▸ **TASK ITEM**
Would you give again, exactly as written, the lines from the opening of the records to the line with "192.169.0.10/24 | vEOS-LAB |", that line included and pictures excluded?

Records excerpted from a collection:
* * * * * * *

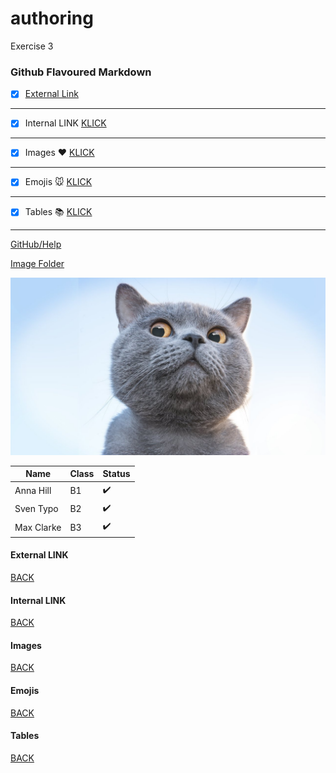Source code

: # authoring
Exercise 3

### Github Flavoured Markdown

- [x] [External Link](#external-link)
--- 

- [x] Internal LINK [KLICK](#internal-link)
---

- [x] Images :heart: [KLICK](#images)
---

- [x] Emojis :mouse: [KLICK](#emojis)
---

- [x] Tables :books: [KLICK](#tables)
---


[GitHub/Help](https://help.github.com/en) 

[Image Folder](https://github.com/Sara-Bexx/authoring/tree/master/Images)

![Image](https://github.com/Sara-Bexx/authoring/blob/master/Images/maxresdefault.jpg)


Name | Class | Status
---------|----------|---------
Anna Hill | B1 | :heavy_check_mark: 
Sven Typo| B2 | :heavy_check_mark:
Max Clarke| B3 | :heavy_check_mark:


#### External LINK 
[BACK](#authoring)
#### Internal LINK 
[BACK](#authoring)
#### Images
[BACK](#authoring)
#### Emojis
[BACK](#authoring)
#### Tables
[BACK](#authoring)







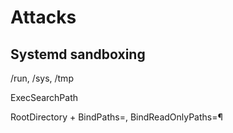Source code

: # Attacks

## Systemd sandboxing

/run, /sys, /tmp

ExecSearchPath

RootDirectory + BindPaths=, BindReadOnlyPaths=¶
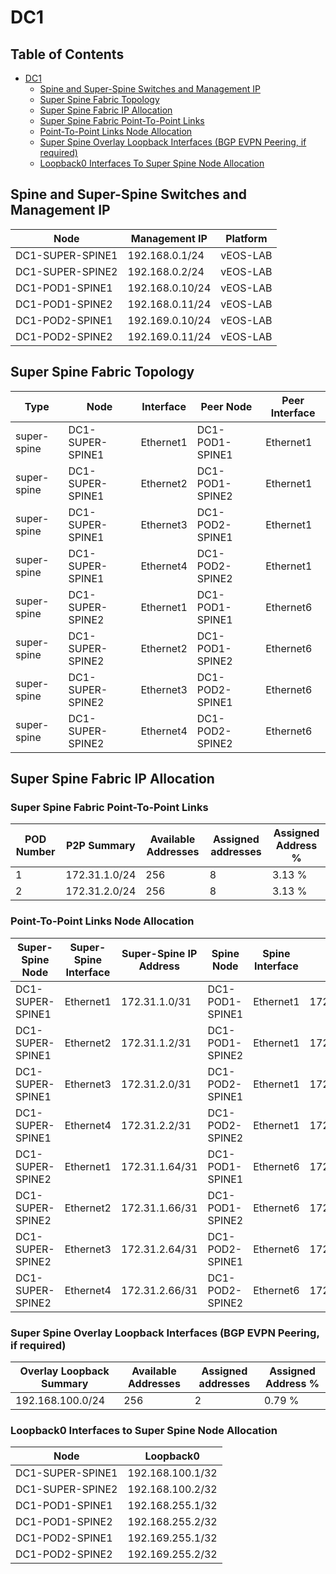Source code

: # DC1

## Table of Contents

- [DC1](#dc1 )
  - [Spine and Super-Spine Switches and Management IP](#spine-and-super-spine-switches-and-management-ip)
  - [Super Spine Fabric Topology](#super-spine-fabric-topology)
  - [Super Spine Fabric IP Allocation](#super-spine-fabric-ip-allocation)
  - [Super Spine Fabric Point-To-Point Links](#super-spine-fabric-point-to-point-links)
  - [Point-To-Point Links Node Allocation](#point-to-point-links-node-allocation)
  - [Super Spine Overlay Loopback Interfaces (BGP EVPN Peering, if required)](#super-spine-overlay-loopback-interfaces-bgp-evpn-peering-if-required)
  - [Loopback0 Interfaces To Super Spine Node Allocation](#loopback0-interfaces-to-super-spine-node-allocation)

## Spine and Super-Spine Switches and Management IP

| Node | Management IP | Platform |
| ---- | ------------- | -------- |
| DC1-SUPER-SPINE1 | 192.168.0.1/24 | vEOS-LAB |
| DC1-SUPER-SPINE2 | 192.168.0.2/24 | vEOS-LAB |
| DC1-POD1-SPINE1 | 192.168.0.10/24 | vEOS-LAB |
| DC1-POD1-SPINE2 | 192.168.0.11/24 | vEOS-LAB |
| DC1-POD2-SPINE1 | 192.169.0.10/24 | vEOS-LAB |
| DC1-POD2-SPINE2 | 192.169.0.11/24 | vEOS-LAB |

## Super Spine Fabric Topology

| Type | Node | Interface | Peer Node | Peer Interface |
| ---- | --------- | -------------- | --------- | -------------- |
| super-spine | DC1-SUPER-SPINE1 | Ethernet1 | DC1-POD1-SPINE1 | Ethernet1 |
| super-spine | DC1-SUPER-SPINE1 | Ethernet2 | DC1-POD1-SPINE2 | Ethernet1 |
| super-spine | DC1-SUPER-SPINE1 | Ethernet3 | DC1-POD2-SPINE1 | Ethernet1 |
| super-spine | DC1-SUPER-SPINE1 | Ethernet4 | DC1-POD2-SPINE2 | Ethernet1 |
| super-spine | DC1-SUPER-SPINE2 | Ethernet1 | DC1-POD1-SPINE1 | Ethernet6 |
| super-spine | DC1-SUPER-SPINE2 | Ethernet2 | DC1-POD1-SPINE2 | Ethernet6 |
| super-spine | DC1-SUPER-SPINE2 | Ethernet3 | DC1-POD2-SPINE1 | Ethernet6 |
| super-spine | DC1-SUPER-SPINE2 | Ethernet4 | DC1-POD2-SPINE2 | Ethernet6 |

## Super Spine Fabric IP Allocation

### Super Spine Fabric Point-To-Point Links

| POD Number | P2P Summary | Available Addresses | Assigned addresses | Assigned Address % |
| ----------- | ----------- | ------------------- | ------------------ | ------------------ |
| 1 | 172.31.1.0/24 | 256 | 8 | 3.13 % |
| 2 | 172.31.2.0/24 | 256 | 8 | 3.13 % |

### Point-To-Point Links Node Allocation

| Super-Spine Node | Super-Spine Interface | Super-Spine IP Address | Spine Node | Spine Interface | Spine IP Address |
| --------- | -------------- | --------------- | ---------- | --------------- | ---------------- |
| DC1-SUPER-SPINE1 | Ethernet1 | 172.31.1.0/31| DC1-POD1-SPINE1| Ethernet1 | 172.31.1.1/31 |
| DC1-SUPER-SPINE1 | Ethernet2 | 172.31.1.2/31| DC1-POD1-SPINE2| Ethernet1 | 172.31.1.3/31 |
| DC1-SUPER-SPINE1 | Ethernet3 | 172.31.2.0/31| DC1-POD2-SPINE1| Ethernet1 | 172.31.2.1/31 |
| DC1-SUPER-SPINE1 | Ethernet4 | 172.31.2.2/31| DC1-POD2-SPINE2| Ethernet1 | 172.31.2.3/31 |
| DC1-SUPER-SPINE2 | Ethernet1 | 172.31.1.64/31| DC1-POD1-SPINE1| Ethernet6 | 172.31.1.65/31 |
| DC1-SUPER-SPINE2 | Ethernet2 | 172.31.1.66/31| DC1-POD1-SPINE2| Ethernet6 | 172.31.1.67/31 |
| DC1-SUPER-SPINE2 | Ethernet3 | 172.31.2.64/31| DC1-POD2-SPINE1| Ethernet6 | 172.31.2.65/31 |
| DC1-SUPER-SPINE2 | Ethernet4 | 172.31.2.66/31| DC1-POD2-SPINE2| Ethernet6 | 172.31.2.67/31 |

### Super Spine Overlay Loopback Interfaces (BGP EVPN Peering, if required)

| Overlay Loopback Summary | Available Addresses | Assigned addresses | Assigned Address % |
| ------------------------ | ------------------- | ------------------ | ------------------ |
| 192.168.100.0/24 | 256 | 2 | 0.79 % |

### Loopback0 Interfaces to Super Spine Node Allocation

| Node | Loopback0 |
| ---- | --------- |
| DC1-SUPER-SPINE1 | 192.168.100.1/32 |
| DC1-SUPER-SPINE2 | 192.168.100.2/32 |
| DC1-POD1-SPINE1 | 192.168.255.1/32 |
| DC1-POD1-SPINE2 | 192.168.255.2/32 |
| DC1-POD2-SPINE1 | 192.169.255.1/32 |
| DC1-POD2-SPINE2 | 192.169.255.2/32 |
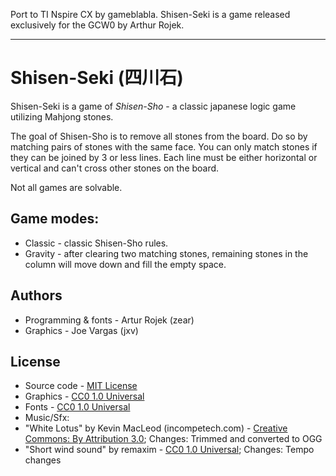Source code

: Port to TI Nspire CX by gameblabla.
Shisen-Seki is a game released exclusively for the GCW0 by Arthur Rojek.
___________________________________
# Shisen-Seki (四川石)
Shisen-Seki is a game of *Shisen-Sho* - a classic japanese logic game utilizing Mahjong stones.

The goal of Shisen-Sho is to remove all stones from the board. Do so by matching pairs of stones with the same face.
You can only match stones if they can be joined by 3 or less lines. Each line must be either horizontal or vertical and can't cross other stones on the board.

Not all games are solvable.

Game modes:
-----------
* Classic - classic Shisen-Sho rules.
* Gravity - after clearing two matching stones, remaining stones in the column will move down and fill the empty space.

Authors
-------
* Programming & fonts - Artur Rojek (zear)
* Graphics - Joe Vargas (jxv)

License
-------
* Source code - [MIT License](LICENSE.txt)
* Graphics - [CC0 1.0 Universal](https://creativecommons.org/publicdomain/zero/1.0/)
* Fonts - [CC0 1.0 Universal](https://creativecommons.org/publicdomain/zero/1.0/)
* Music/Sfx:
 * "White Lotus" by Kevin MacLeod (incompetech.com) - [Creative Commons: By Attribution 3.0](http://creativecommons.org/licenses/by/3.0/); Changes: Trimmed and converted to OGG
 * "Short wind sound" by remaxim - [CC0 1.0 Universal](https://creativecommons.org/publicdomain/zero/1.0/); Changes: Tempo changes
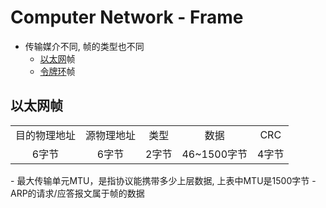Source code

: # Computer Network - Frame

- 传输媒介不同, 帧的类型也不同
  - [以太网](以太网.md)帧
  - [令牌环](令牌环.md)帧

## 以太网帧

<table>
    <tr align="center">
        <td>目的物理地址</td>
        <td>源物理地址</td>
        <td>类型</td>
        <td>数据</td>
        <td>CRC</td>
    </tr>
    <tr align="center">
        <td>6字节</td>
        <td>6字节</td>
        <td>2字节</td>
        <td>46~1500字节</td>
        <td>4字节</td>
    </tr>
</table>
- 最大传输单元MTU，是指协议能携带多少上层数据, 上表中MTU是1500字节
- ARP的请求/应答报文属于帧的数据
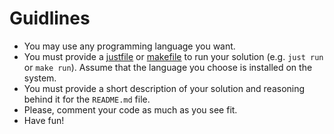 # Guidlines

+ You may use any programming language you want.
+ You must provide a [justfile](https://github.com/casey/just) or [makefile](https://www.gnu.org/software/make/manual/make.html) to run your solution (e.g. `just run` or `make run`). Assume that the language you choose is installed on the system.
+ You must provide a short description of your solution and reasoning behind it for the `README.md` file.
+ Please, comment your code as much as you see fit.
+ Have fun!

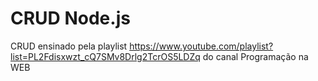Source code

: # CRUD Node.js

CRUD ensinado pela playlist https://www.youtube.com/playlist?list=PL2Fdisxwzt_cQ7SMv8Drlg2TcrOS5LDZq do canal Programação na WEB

* * * * * * *

▸ **EXERCISE OUTPUT**
Source code

: # authoring
Exercise 3

### Github Flavoured Markdown

- [x] [External Link](#external-link)
--- 

- [x] Internal LINK [KLICK](#internal-link)
---

- [x] Images :heart: [KLICK](#images)
---

- [x] Emojis :mouse: [KLICK](#emojis)
---

- [x] Tables :books: [KLICK](#tables)
---


[GitHub/Help](https://help.github.com/en) 

[Image Folder](https://github.com/Sara-Bexx/authoring/tree/master/Images)

![Image](https://github.com/Sara-Bexx/authoring/blob/master/Images/maxresdefault.jpg)


Name | Class | Status
---------|----------|---------
Anna Hill | B1 | :heavy_check_mark: 
Sven Typo| B2 | :heavy_check_mark:
Max Clarke| B3 | :heavy_check_mark:


#### External LINK 
[BACK](#authoring)
#### Internal LINK 
[BACK](#authoring)
#### Images
[BACK](#authoring)
#### Emojis
[BACK](#authoring)
#### Tables
[BACK](#authoring)







Source code

: # Attacks

## Systemd sandboxing

/run, /sys, /tmp

ExecSearchPath

RootDirectory + BindPaths=, BindReadOnlyPaths=¶
Source code

: # DC1

## Table of Contents

- [DC1](#dc1 )
  - [Spine and Super-Spine Switches and Management IP](#spine-and-super-spine-switches-and-management-ip)
  - [Super Spine Fabric Topology](#super-spine-fabric-topology)
  - [Super Spine Fabric IP Allocation](#super-spine-fabric-ip-allocation)
  - [Super Spine Fabric Point-To-Point Links](#super-spine-fabric-point-to-point-links)
  - [Point-To-Point Links Node Allocation](#point-to-point-links-node-allocation)
  - [Super Spine Overlay Loopback Interfaces (BGP EVPN Peering, if required)](#super-spine-overlay-loopback-interfaces-bgp-evpn-peering-if-required)
  - [Loopback0 Interfaces To Super Spine Node Allocation](#loopback0-interfaces-to-super-spine-node-allocation)

## Spine and Super-Spine Switches and Management IP

| Node | Management IP | Platform |
| ---- | ------------- | -------- |
| DC1-SUPER-SPINE1 | 192.168.0.1/24 | vEOS-LAB |
| DC1-SUPER-SPINE2 | 192.168.0.2/24 | vEOS-LAB |
| DC1-POD1-SPINE1 | 192.168.0.10/24 | vEOS-LAB |
| DC1-POD1-SPINE2 | 192.168.0.11/24 | vEOS-LAB |
| DC1-POD2-SPINE1 | 192.169.0.10/24 | vEOS-LAB |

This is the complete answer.